PROBLEM TO WORK ON - Restate each entry exactly, without pictures.

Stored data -
==*==
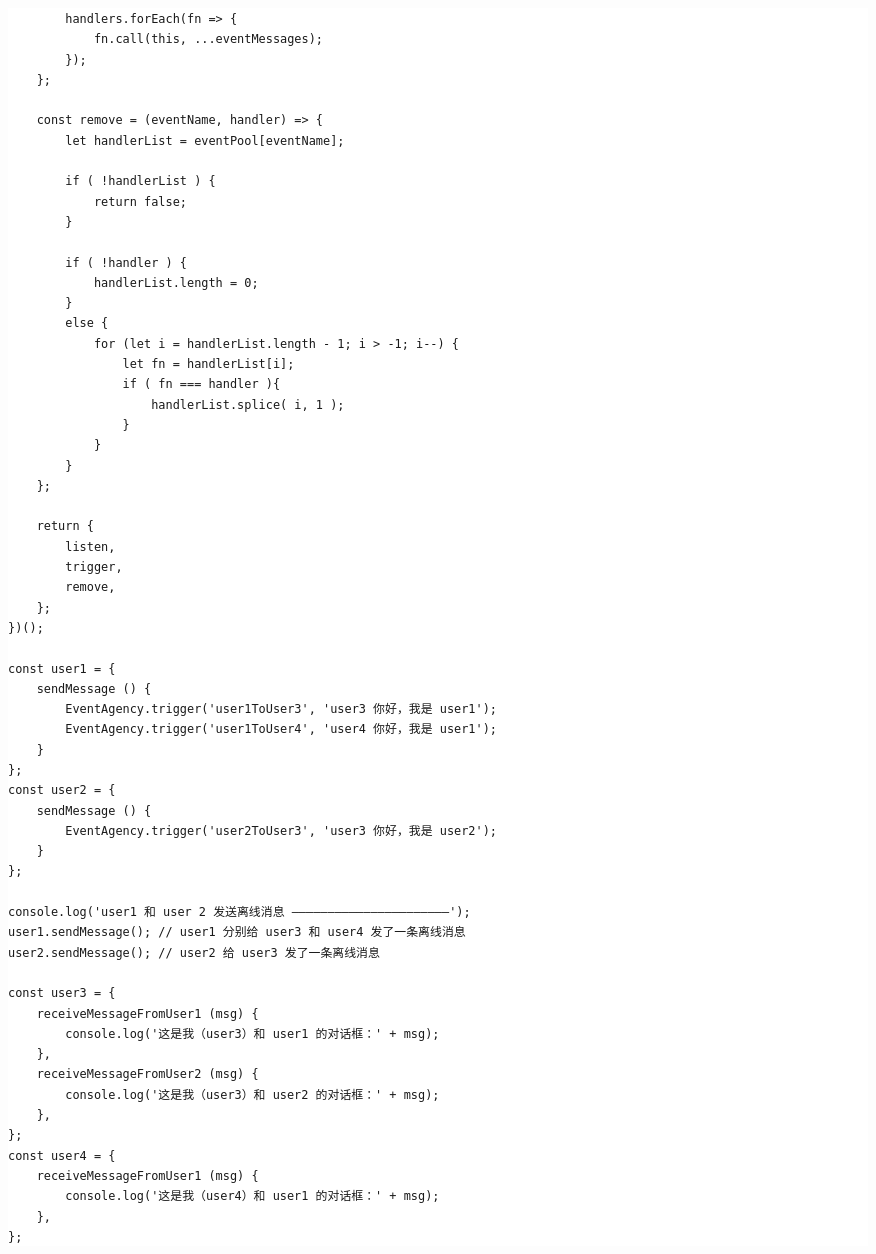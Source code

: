             handlers.forEach(fn => {
                fn.call(this, ...eventMessages);
            });
        };

        const remove = (eventName, handler) => {
            let handlerList = eventPool[eventName];

            if ( !handlerList ) {
                return false;
            }

            if ( !handler ) {
                handlerList.length = 0;
            }
            else {
                for (let i = handlerList.length - 1; i > -1; i--) {
                    let fn = handlerList[i];
                    if ( fn === handler ){
                        handlerList.splice( i, 1 );
                    }
                }
            }
        };

        return {
            listen,
            trigger,
            remove,
        };
    })();

    const user1 = {
        sendMessage () {
            EventAgency.trigger('user1ToUser3', 'user3 你好，我是 user1');
            EventAgency.trigger('user1ToUser4', 'user4 你好，我是 user1');
        }
    };
    const user2 = {
        sendMessage () {
            EventAgency.trigger('user2ToUser3', 'user3 你好，我是 user2');
        }
    };

    console.log('user1 和 user 2 发送离线消息 ——————————————————————');
    user1.sendMessage(); // user1 分别给 user3 和 user4 发了一条离线消息
    user2.sendMessage(); // user2 给 user3 发了一条离线消息

    const user3 = {
        receiveMessageFromUser1 (msg) {
            console.log('这是我（user3）和 user1 的对话框：' + msg);
        },
        receiveMessageFromUser2 (msg) {
            console.log('这是我（user3）和 user2 的对话框：' + msg);
        },
    };
    const user4 = {
        receiveMessageFromUser1 (msg) {
            console.log('这是我（user4）和 user1 的对话框：' + msg);
        },
    };
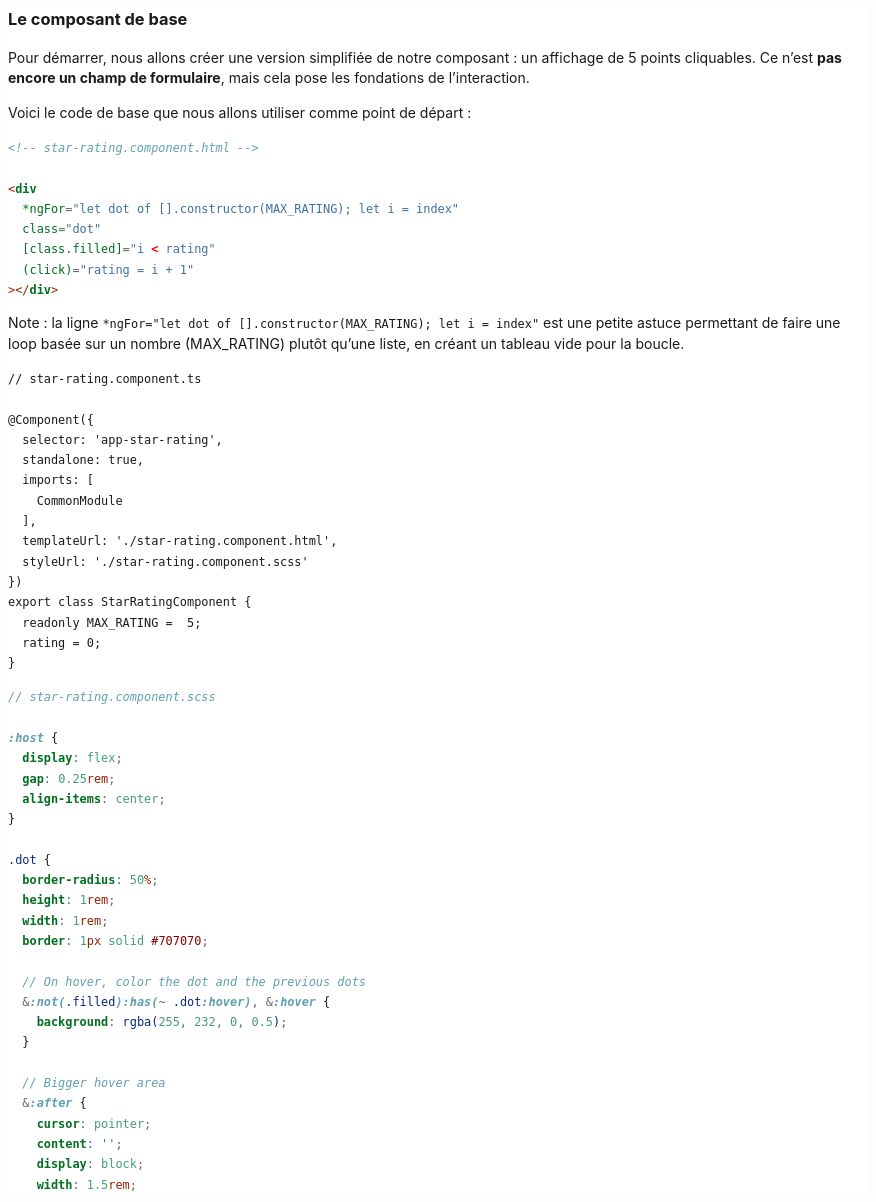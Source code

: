 ### Le composant de base

Pour démarrer, nous allons créer une version simplifiée de notre composant : un affichage de 5 points cliquables. Ce n’est **pas encore un champ de formulaire**, mais cela pose les fondations de l’interaction.

Voici le code de base que nous allons utiliser comme point de départ :

```html
<!-- star-rating.component.html -->

<div 
  *ngFor="let dot of [].constructor(MAX_RATING); let i = index" 
  class="dot"
  [class.filled]="i < rating"
  (click)="rating = i + 1"
></div>
```

Note : la ligne `*ngFor="let dot of [].constructor(MAX_RATING); let i = index"` est une petite astuce permettant de faire une loop basée sur un nombre (MAX_RATING) plutôt qu’une liste, en créant un tableau vide pour la boucle.

```tsx
// star-rating.component.ts

@Component({
  selector: 'app-star-rating',
  standalone: true,
  imports: [
    CommonModule
  ],
  templateUrl: './star-rating.component.html',
  styleUrl: './star-rating.component.scss'
})
export class StarRatingComponent {
  readonly MAX_RATING =  5;
  rating = 0;
}
```

```scss
// star-rating.component.scss

:host {
  display: flex;
  gap: 0.25rem;
  align-items: center;
}

.dot {
  border-radius: 50%;
  height: 1rem;
  width: 1rem;
  border: 1px solid #707070;

  // On hover, color the dot and the previous dots
  &:not(.filled):has(~ .dot:hover), &:hover {
    background: rgba(255, 232, 0, 0.5);
  }

  // Bigger hover area
  &:after {
    cursor: pointer;
    content: '';
    display: block;
    width: 1.5rem;
```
==*==
ANSWER FOR THE TASK -
Source code

:             handlers.forEach(fn => {
                fn.call(this, ...eventMessages);
            });
        };

        const remove = (eventName, handler) => {
            let handlerList = eventPool[eventName];

            if ( !handlerList ) {
                return false;
            }

            if ( !handler ) {
                handlerList.length = 0;
            }
            else {
                for (let i = handlerList.length - 1; i > -1; i--) {
                    let fn = handlerList[i];
                    if ( fn === handler ){
                        handlerList.splice( i, 1 );
                    }
                }
            }
        };

        return {
            listen,
            trigger,
            remove,
        };
    })();

    const user1 = {
        sendMessage () {
            EventAgency.trigger('user1ToUser3', 'user3 你好，我是 user1');
            EventAgency.trigger('user1ToUser4', 'user4 你好，我是 user1');
        }
    };
    const user2 = {
        sendMessage () {
            EventAgency.trigger('user2ToUser3', 'user3 你好，我是 user2');
        }
    };

    console.log('user1 和 user 2 发送离线消息 ——————————————————————');
    user1.sendMessage(); // user1 分别给 user3 和 user4 发了一条离线消息
    user2.sendMessage(); // user2 给 user3 发了一条离线消息

    const user3 = {
        receiveMessageFromUser1 (msg) {
            console.log('这是我（user3）和 user1 的对话框：' + msg);
        },
        receiveMessageFromUser2 (msg) {
            console.log('这是我（user3）和 user2 的对话框：' + msg);
        },
    };
    const user4 = {
        receiveMessageFromUser1 (msg) {
            console.log('这是我（user4）和 user1 的对话框：' + msg);
        },
    };
Source code

: ### Le composant de base

Pour démarrer, nous allons créer une version simplifiée de notre composant : un affichage de 5 points cliquables. Ce n’est **pas encore un champ de formulaire**, mais cela pose les fondations de l’interaction.

Voici le code de base que nous allons utiliser comme point de départ :

```html
<!-- star-rating.component.html -->

<div 
  *ngFor="let dot of [].constructor(MAX_RATING); let i = index" 
  class="dot"
  [class.filled]="i < rating"
  (click)="rating = i + 1"
></div>
```

Note : la ligne `*ngFor="let dot of [].constructor(MAX_RATING); let i = index"` est une petite astuce permettant de faire une loop basée sur un nombre (MAX_RATING) plutôt qu’une liste, en créant un tableau vide pour la boucle.

```tsx
// star-rating.component.ts

@Component({
  selector: 'app-star-rating',
  standalone: true,
  imports: [
    CommonModule
  ],
  templateUrl: './star-rating.component.html',
  styleUrl: './star-rating.component.scss'
})
export class StarRatingComponent {
  readonly MAX_RATING =  5;
  rating = 0;
}
```

```scss
// star-rating.component.scss

:host {
  display: flex;
  gap: 0.25rem;
  align-items: center;
}

.dot {
  border-radius: 50%;
  height: 1rem;
  width: 1rem;
  border: 1px solid #707070;

  // On hover, color the dot and the previous dots
  &:not(.filled):has(~ .dot:hover), &:hover {
    background: rgba(255, 232, 0, 0.5);
  }

  // Bigger hover area
  &:after {
    cursor: pointer;
    content: '';
    display: block;
    width: 1.5rem;
```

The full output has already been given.